Toss: To lightly mix. For example, “toss the salad in the dressing until well coated”. To toss can also mean to cover food completely in another ingredient.
For example, “toss the fish in seasoned flour.”
Toothpick Test: To see if your baked item is ready to come out of the oven, insert a toothpick into the center or the deepest section. If the toothpick comes out clean or with only a few crumbs, remove the dish from the oven and set it on a cooling rack. If the toothpick comes out with wet dough stuck to it, reset the timer and bake longer. Use the toothpick test when baking cakes, muffins, breads and cookies.
Top and Tail: The action of cutting off the top part and root or pointy side of a food (usually an onion or pepper) to prepare it for another knife cut.
Trim: To remove the edges from something or cut it down to a certain size.
Twist: To cut the peel from a whole fresh lemon (for example) with a small kitchen knife, careful to remove all the pith. To make the twist shape, hold each end of the rind between your fingertips, turn each in opposite directions to make a bent, curled shape.
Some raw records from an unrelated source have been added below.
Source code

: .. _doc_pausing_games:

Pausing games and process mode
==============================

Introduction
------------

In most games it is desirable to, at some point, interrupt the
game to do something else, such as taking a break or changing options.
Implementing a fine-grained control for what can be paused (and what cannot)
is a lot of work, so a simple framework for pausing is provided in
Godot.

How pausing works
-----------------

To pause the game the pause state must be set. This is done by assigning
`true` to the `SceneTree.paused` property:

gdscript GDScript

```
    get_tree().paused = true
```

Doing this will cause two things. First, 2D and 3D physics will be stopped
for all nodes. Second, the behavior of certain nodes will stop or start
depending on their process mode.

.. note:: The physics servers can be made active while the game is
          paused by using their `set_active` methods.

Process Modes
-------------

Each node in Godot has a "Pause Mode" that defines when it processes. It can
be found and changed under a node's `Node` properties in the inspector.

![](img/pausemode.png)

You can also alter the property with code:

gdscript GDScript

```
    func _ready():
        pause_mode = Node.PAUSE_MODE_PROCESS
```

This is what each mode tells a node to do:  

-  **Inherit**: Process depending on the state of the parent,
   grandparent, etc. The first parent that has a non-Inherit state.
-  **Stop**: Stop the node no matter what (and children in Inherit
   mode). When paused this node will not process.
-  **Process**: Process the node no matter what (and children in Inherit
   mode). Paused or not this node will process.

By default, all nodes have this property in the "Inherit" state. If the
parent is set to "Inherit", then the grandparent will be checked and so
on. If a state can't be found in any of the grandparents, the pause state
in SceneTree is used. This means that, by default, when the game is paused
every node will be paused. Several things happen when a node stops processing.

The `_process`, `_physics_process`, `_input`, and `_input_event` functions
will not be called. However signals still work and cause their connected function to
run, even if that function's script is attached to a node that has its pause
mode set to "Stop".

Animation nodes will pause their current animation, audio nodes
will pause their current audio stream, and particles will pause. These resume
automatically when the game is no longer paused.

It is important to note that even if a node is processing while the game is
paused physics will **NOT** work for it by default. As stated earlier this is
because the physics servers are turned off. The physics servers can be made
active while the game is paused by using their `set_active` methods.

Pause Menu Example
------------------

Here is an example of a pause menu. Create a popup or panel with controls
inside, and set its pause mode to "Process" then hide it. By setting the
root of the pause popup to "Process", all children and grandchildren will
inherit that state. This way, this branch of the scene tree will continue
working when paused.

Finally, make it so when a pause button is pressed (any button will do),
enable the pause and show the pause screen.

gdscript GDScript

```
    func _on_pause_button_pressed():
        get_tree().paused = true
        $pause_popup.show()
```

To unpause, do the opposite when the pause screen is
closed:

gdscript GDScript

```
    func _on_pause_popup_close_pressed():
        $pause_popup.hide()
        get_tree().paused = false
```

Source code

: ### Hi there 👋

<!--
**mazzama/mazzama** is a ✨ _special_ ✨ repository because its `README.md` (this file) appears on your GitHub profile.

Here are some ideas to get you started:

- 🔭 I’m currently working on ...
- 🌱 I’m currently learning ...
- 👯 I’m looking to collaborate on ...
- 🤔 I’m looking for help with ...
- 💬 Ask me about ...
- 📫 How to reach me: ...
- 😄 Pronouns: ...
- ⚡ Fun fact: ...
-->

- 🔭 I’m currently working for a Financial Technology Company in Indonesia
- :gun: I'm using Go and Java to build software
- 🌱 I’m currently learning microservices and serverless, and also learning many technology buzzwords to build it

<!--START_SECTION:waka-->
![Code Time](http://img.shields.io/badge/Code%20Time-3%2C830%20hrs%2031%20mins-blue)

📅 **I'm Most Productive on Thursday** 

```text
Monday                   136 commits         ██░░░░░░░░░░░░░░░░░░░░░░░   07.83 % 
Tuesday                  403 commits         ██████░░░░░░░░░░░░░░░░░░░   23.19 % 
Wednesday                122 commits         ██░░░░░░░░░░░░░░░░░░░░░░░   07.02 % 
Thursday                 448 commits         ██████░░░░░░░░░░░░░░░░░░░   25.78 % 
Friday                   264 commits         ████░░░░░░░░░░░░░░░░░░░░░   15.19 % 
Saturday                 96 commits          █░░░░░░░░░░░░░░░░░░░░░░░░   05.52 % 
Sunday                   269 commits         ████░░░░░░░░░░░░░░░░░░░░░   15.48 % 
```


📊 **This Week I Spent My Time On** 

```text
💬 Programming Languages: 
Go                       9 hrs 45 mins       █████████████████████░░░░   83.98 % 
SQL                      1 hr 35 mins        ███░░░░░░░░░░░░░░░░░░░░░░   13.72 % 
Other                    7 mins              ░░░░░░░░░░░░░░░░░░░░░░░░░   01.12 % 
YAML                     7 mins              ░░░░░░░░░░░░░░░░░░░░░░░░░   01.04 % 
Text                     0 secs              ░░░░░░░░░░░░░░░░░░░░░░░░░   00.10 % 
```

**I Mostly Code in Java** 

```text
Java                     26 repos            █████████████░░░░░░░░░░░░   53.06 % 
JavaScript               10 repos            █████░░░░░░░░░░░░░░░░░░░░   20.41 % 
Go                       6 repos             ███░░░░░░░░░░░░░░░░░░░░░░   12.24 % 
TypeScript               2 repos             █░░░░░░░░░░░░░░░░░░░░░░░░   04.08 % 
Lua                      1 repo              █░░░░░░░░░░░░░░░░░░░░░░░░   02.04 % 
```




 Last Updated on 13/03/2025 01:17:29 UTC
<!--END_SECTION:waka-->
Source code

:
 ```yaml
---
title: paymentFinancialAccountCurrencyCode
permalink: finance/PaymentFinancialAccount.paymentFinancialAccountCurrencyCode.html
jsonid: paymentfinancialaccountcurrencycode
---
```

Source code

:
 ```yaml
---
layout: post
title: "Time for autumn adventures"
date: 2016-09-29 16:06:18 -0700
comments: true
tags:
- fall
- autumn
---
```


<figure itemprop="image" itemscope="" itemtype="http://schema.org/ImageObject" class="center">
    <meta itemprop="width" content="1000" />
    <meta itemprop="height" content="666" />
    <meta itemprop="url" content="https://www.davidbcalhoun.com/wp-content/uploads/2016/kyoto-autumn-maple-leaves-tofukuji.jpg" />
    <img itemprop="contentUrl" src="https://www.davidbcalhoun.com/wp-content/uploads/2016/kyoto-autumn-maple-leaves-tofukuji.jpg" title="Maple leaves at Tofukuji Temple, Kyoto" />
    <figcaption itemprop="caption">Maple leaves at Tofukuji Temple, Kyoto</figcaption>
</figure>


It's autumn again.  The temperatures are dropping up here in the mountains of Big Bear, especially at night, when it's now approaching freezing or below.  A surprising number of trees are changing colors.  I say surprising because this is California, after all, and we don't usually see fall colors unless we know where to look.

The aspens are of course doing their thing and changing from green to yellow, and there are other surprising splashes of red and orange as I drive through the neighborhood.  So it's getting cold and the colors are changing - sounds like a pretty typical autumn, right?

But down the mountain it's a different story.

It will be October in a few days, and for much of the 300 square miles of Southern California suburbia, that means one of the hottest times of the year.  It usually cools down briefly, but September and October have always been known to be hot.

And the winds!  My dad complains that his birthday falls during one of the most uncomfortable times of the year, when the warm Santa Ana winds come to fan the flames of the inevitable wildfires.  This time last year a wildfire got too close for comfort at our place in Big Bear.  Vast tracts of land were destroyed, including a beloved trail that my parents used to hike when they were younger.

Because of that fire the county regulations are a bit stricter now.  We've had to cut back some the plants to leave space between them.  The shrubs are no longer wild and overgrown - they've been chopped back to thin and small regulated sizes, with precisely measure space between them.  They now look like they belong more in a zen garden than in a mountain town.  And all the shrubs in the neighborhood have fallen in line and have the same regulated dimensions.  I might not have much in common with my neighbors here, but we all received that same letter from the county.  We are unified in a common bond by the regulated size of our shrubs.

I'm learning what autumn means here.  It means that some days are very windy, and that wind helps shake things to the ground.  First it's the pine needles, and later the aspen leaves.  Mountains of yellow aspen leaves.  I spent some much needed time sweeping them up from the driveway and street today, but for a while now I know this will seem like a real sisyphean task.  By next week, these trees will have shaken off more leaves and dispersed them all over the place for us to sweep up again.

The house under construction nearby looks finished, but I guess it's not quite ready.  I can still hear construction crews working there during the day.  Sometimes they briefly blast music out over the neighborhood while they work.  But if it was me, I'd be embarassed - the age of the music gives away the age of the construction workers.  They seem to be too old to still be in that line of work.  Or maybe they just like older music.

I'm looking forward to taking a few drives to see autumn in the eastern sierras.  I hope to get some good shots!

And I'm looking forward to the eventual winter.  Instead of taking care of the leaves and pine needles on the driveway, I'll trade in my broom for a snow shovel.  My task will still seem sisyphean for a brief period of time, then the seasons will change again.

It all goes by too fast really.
Well: A method used for incorporating dry ingredients and wet ingredients whereby you make a hole in the center of the dry ingredients, place the wet ingredients in the hole and stir to combine.
Whip: To beat rapidly using a fork or whisk to introduce air into a mixture or single ingredient to increase the volume.
Whisk: To beat or whip a mixture vigorously with a whisk in order to incrporate air into it.
Wrap: To encase one food in another or to encase food in plastic wrap or aluminum foil for safe storage.